Rice Praises 'Coalescing Center' In Iraqi Politics

Team Infidel

Forum Spin Doctor
Washington Post
April 21, 2008
Pg. 12
By Karen DeYoung and Ernesto Londono, Washington Post Staff Writers
BAGHDAD, April 20 -- Secretary of State Condoleezza Rice made an unannounced visit here Sunday to promote what she called the "coalescing center" of Iraqi politics around the government of Prime Minister Nouri al-Maliki.
The visit followed a night of intense fighting in the Sadr City neighborhood of Baghdad after radical Shiite cleric Moqtada al-Sadr on Saturday threatened to wage a full-scale war against the U.S.-backed Iraqi government.
The fighting continued during Rice's visit. A ceremony at which she unveiled a plaque commemorating civilian deaths in the Green Zone was briefly delayed by a "duck and cover" alert, one of several during her six-hour visit to the fortified compound housing the U.S. Embassy and much of the Iraqi government.
The first of three rocket attacks occurred while she was meeting with Maliki at his office. In the second attack, as she returned to the Green Zone from a meeting with Iraqi President Jalal Talabani, a rocket struck in an area between the embassy and the main U.S. dining facility. A U.S. official said two people were injured.
The third attack came as Rice was completing a tour of the tactical operations center in the embassy on her way to the ceremony. Those waiting for her to appear took shelter in hallways until the all-clear was sounded, while Rice stayed in the operations center and watched tracking screens indicating the rocket's launch site in Sadr City and its trajectory.
The Green Zone has come under steady bombardment from Sadr City, home to Sadr's Mahdi Army militia, since U.S. and Iraqi troops began moving into the area several weeks ago.
Abu Zainad, a spokesman for Sadr in Sadr City, said U.S. helicopters hovered over the area all night. In recent weeks, U.S. forces have been dropping Hellfire missiles and low-yield bombs in eastern Baghdad targeting fighters firing rockets.
Few helicopters were flying Sunday, however, as dust hung over the city. U.S. air operations have been sporadically hindered over the past week as severe dust storms have swept through the area. Visibility was so poor during Rice's visit that security officials cancelled plans to fly into the city from a U.S. military airfield and instead made the trip by road convoy.
Responding to Sadr's threat, Rice said: "I don't know whether to take him seriously or not." She noted that Sadr has taken up residence in Iran, while "his followers can go to their deaths" in Iraq.
Repeating what she and several Bush administration officials have said in recent weeks, Rice said she recognized that the "Sadr trend" is a political movement as well as a militia. The administration is hoping that military pressure will quell militia actions and persuade nonviolent Sadrists to participate in provincial elections scheduled for October.
"Any Iraqi who's willing to lay down their arms and come into the political process and contest in the arena is welcome to do so," she said. "That would include the Sadrist trend."

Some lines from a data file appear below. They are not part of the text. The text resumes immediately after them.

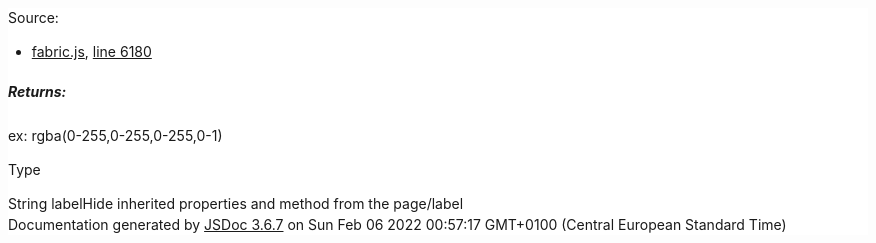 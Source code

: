 Source:

* [fabric.js](fabric.js.html), [line 6180](fabric.js.html#line6180)

##### Returns:

ex: rgba(0-255,0-255,0-255,0-1)

Type

String
labelHide inherited properties and method from the page/label  
Documentation generated by [JSDoc 3.6.7](https://github.com/jsdoc3/jsdoc) on Sun Feb 06 2022 00:57:17 GMT+0100 (Central European Standard Time) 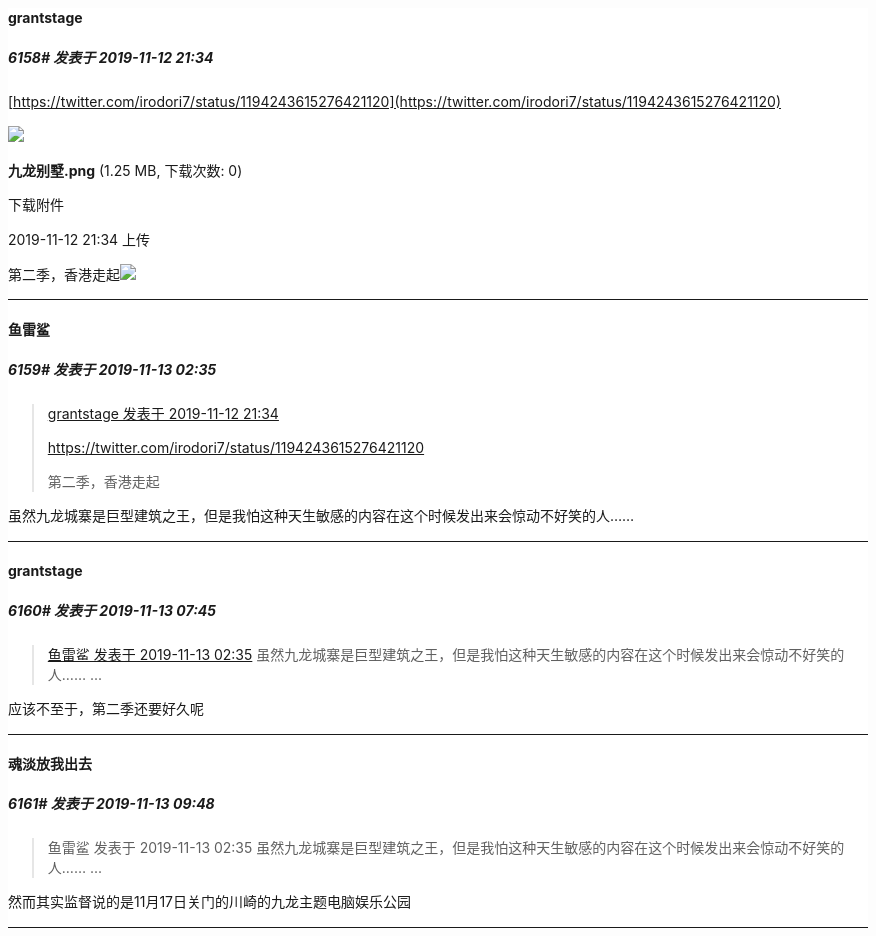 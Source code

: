 ####  grantstage  
##### 6158#       发表于 2019-11-12 21:34


[https://twitter.com/irodori7/status/1194243615276421120](https://twitter.com/irodori7/status/1194243615276421120)

<img src="https://img.saraba1st.com/forum/201911/12/213439zyp469djl11lcwld.png" referrerpolicy="no-referrer">


<strong>九龙别墅.png</strong> (1.25 MB, 下载次数: 0)

下载附件

2019-11-12 21:34 上传


第二季，香港走起<img src="https://static.saraba1st.com/image/smiley/face2017/037.png" referrerpolicy="no-referrer">


-----

####  鱼雷鲨  
##### 6159#       发表于 2019-11-13 02:35


<blockquote><a href="httphttps://bbs.saraba1st.com/2b/forum.php?mod=redirect&amp;goto=findpost&amp;pid=45492616&amp;ptid=1572029" target="_blank">grantstage 发表于 2019-11-12 21:34</a>

https://twitter.com/irodori7/status/1194243615276421120


第二季，香港走起</blockquote>
虽然九龙城寨是巨型建筑之王，但是我怕这种天生敏感的内容在这个时候发出来会惊动不好笑的人……


-----

####  grantstage  
##### 6160#       发表于 2019-11-13 07:45


<blockquote><a href="httphttps://bbs.saraba1st.com/2b/forum.php?mod=redirect&amp;goto=findpost&amp;pid=45494438&amp;ptid=1572029" target="_blank">鱼雷鲨 发表于 2019-11-13 02:35</a>
虽然九龙城寨是巨型建筑之王，但是我怕这种天生敏感的内容在这个时候发出来会惊动不好笑的人…… ...</blockquote>
应该不至于，第二季还要好久呢


-----

####  魂淡放我出去  
##### 6161#       发表于 2019-11-13 09:48


<blockquote>鱼雷鲨 发表于 2019-11-13 02:35
虽然九龙城寨是巨型建筑之王，但是我怕这种天生敏感的内容在这个时候发出来会惊动不好笑的人…… ...</blockquote>
然而其实监督说的是11月17日关门的川崎的九龙主题电脑娱乐公园


-----
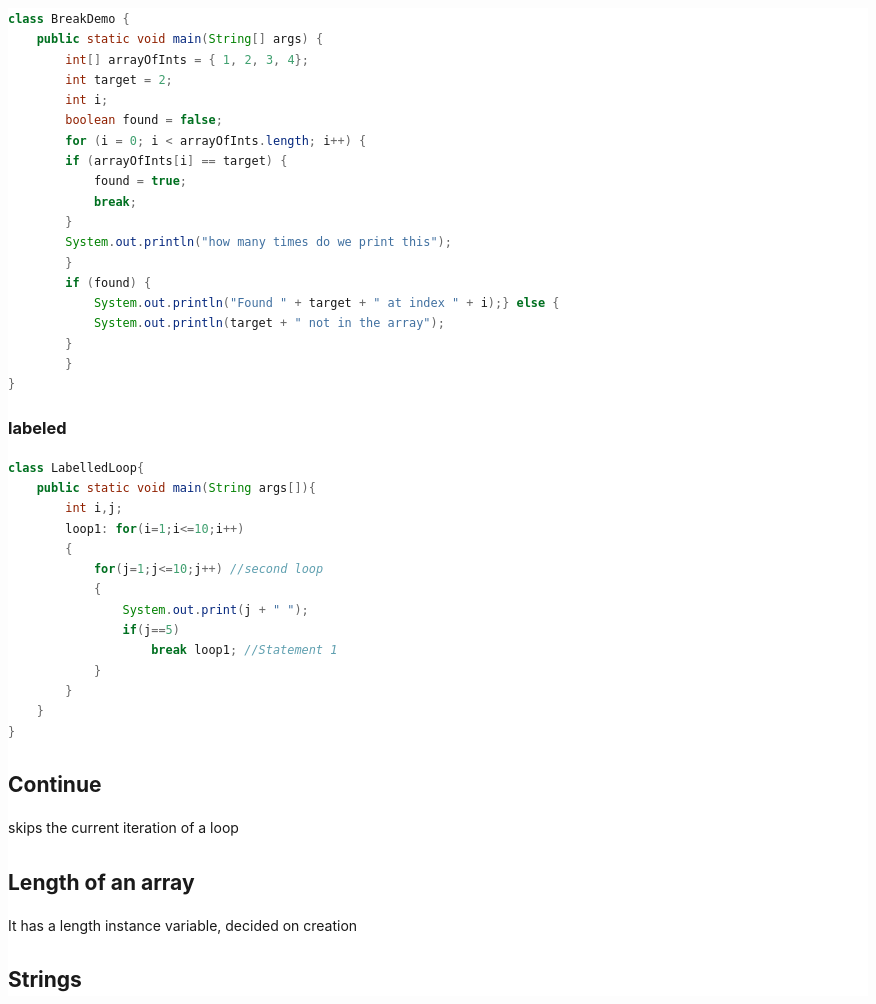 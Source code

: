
 ```java
class BreakDemo {
    public static void main(String[] args) {
        int[] arrayOfInts = { 1, 2, 3, 4};
        int target = 2;
		int i;
		boolean found = false;
		for (i = 0; i < arrayOfInts.length; i++) {
		if (arrayOfInts[i] == target) {
			found = true;
			break;
		}
		System.out.println("how many times do we print this");
		}
		if (found) {
            System.out.println("Found " + target + " at index " + i);} else {
            System.out.println(target + " not in the array");
		}
		}
}

```



### labeled

```java
class LabelledLoop{
    public static void main(String args[]){
        int i,j;
        loop1: for(i=1;i<=10;i++)
        {
            for(j=1;j<=10;j++) //second loop
            {
                System.out.print(j + " ");
                if(j==5)
                    break loop1; //Statement 1
			}
		}
	}
} 
```

## Continue

skips the current iteration of a loop

## Length of an array

It has a length instance variable, decided on creation

## Strings
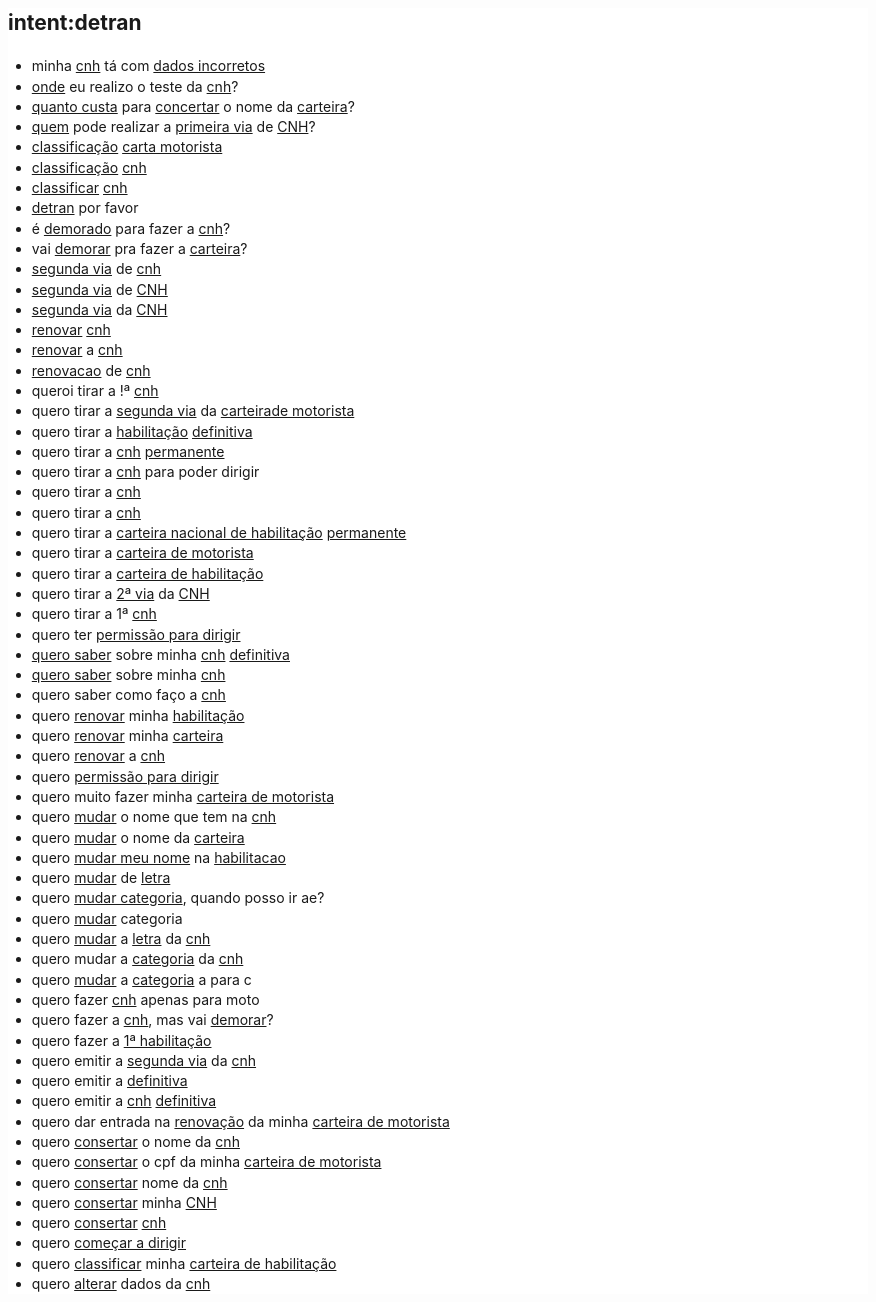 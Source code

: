 
## intent:detran
- minha [cnh](cnh) tá com [dados incorretos](conserto)
- [onde](onde-realizar) eu realizo o teste da [cnh](cnh)?
- [quanto custa](custo) para [concertar](conserto) o nome da [carteira](cnh)?
- [quem](quem-realizar) pode realizar a [primeira via](primeiravia) de [CNH](cnh)?
- [classificação](classificacao) [carta motorista](cnh)
- [classificação](classificacao) [cnh](cnh)
- [classificar](classificacao) [cnh](cnh)
- [detran](detran) por favor
- é [demorado](tempo-estimado) para fazer a [cnh](cnh)?
- vai [demorar](tempo-estimado) pra fazer a [carteira](cnh)?
- [segunda via](segundavia) de [cnh](cnh)
- [segunda via](segundavia) de [CNH](cnh)
- [segunda via](segundavia) da [CNH](cnh)
- [renovar](renovacao) [cnh](cnh)
- [renovar](renovacao) a [cnh](cnh)
- [renovacao](renovacao) de [cnh](cnh)
- queroi tirar a !ª [cnh](cnh)
- quero tirar a [segunda via](segundavia) da [carteirade motorista](cnh)
- quero tirar a [habilitação](cnh) [definitiva](definitiva)
- quero tirar a [cnh](cnh) [permanente](definitiva)
- quero tirar a [cnh](cnh) para poder dirigir
- quero tirar a [cnh](cnh)
- quero tirar a [cnh](cnh)
- quero tirar a [carteira nacional de habilitação](cnh) [permanente](definitiva)
- quero tirar a [carteira de motorista](cnh)
- quero tirar a [carteira de habilitação](cnh)
- quero tirar a [2ª via](segundavia) da [CNH](cnh)
- quero tirar a 1ª [cnh](cnh)
- quero ter [permissão para dirigir](cnh)
- [quero saber](como-realizar) sobre minha [cnh](cnh) [definitiva](definitiva)
- [quero saber](como-realizar) sobre minha [cnh](cnh)
- quero saber como faço a [cnh](cnh)
- quero [renovar](renovacao) minha [habilitação](cnh)
- quero [renovar](renovacao) minha [carteira](cnh)
- quero [renovar](renovacao) a [cnh](cnh)
- quero [permissão para dirigir](cnh)
- quero muito fazer minha [carteira de motorista](cnh)
- quero [mudar](alteracao) o nome que tem na [cnh](cnh)
- quero [mudar](alteracao) o nome da [carteira](cnh)
- quero [mudar meu nome](alteracao) na [habilitacao](cnh)
- quero [mudar](alteracao) de [letra](classificacao)
- quero [mudar categoria](classificacao), quando posso ir ae?
- quero [mudar](alteracao) categoria
- quero [mudar](alteracao) a [letra](classificacao) da [cnh](cnh)
- quero mudar a [categoria](classificacao) da [cnh](cnh)
- quero [mudar](alteracao) a [categoria](classificacao) a para c
- quero fazer [cnh](cnh) apenas para moto
- quero fazer a [cnh](cnh), mas vai [demorar](tempo-estimado)?
- quero fazer a [1ª habilitação](cnh)
- quero emitir a [segunda via](segundavia) da [cnh](cnh)
- quero emitir a [definitiva](definitiva)
- quero emitir a [cnh](cnh) [definitiva](definitiva)
- quero dar entrada na [renovação](renovacao) da minha [carteira de motorista](cnh)
- quero [consertar](conserto) o nome da [cnh](cnh)
- quero [consertar](conserto) o cpf da minha [carteira de motorista](cnh)
- quero [consertar](conserto) nome da [cnh](cnh)
- quero [consertar](conserto) minha [CNH](cnh)
- quero [consertar](conserto) [cnh](cnh)
- quero [começar a dirigir](cnh)
- quero [classificar](classificacao) minha [carteira de habilitação](cnh)
- quero [alterar](alteracao) dados da [cnh](cnh) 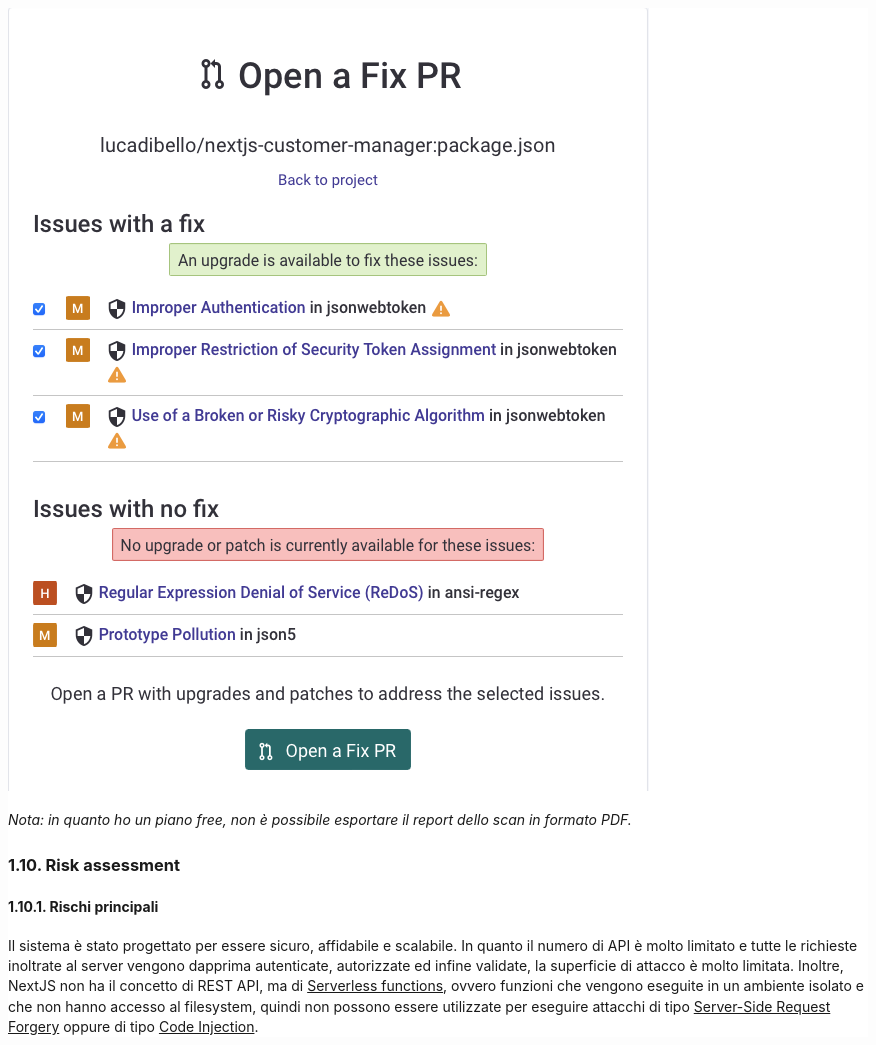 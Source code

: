 ![Snyk report](./docs/images/snyk_report_3.png)

*Nota: in quanto ho un piano free, non è possibile esportare il report dello scan in formato PDF.*

### 1.10. Risk assessment

#### 1.10.1. Rischi principali

Il sistema è stato progettato per essere sicuro, affidabile e scalabile. In quanto il numero di API è molto limitato e tutte le richieste inoltrate al server vengono dapprima autenticate, autorizzate ed infine validate, la superficie di attacco è molto limitata.
Inoltre, NextJS non ha il concetto di REST API, ma di [Serverless functions](https://vercel.com/docs/concepts/functions/serverless-functions), ovvero funzioni che vengono eseguite in un ambiente isolato e che non hanno accesso al filesystem, quindi non possono essere utilizzate per eseguire attacchi di tipo [Server-Side Request Forgery](https://owasp.org/www-community/attacks/Server_Side_Request_Forgery) oppure di tipo [Code Injection](https://owasp.org/www-community/attacks/Code_Injection).
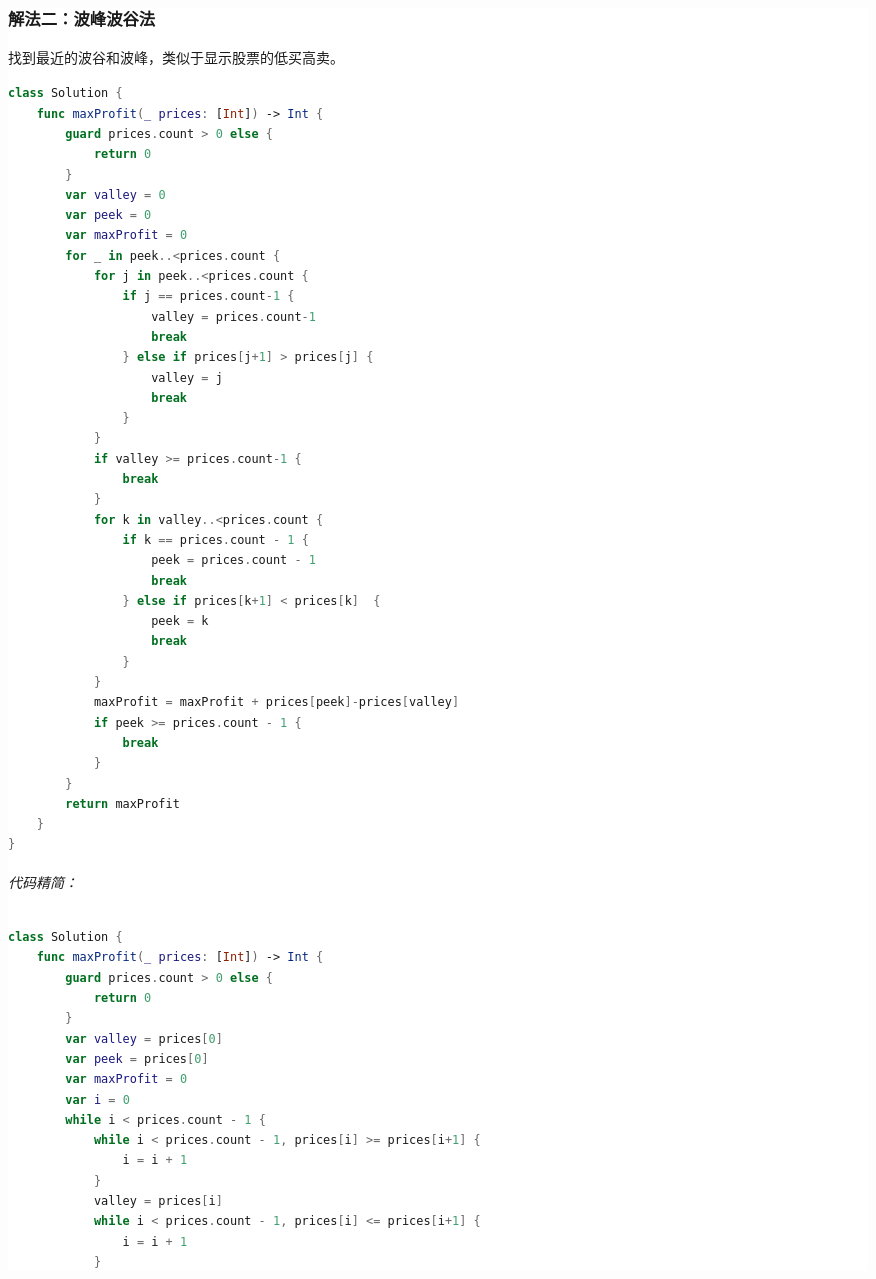 ### 解法二：波峰波谷法

找到最近的波谷和波峰，类似于显示股票的低买高卖。

```swift
class Solution {
    func maxProfit(_ prices: [Int]) -> Int {
        guard prices.count > 0 else {
            return 0
        }
        var valley = 0
        var peek = 0
        var maxProfit = 0
        for _ in peek..<prices.count {
            for j in peek..<prices.count {
                if j == prices.count-1 {
                    valley = prices.count-1
                    break
                } else if prices[j+1] > prices[j] {
                    valley = j
                    break
                }
            }
            if valley >= prices.count-1 {
                break
            }
            for k in valley..<prices.count {
                if k == prices.count - 1 {
                    peek = prices.count - 1
                    break
                } else if prices[k+1] < prices[k]  {
                    peek = k
                    break
                }
            }
            maxProfit = maxProfit + prices[peek]-prices[valley]
            if peek >= prices.count - 1 {
                break
            }
        }
        return maxProfit
    }
}
```

###### 代码精简：

```swift
class Solution {
    func maxProfit(_ prices: [Int]) -> Int {
        guard prices.count > 0 else {
            return 0
        }
        var valley = prices[0]
        var peek = prices[0]
        var maxProfit = 0
        var i = 0
        while i < prices.count - 1 {
            while i < prices.count - 1, prices[i] >= prices[i+1] {
                i = i + 1
            }
            valley = prices[i]
            while i < prices.count - 1, prices[i] <= prices[i+1] {
                i = i + 1
            }
```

The fighting in Sadr City began after a crackdown in late March by Iraqi security forces against what Maliki called militia "outlaws and criminals" in the southern city of Basra. Anger over the situation in Basra led to an eruption of fighting in Sadr City. Iraqi and U.S. forces have erected walls to close off the southern end of the enclave where most of the rockets are launched.
"The prime minister, the Iraqi government and the broad political leadership, since the Basra and Baghdad events that began last month, have been unified in their view that the time has come for an end to militia presence," said Ryan C. Crocker, the U.S. ambassador to Iraq, who accompanied Rice. "We heard that again today from the whole leadership spectrum."
"How this will proceed, I can't predict," he said. "The Iraqis are in the lead on this."
Rice told reporters aboard her aircraft last night that "we've seen the coalescing of a center" in Iraqi politics. "The Sunni leadership, the Kurdish leadership and elements of the Shia are working together better than at any time," she said.
Both Maliki and Talabani said they agreed with her. Talabani, a Kurd, told reporters after their meeting that "we are living in the Iraqi political spring."
Rice said the crackdown will be accompanied by a $350 million Iraqi government aid package concentrated in Basra and Sadr City.
"I think they understand . . . that when the government reestablishes control, they need to reach out with reconstruction assistance, economic assistance to their own people," Rice said. Such aid, she added, is "classic counterinsurgency."
Rice detoured to Baghdad on her way to meetings with regional governments in Bahrain and Kuwait, where she hopes to press Iraq's Arab neighbors to increase diplomatic and economic support for Iraq.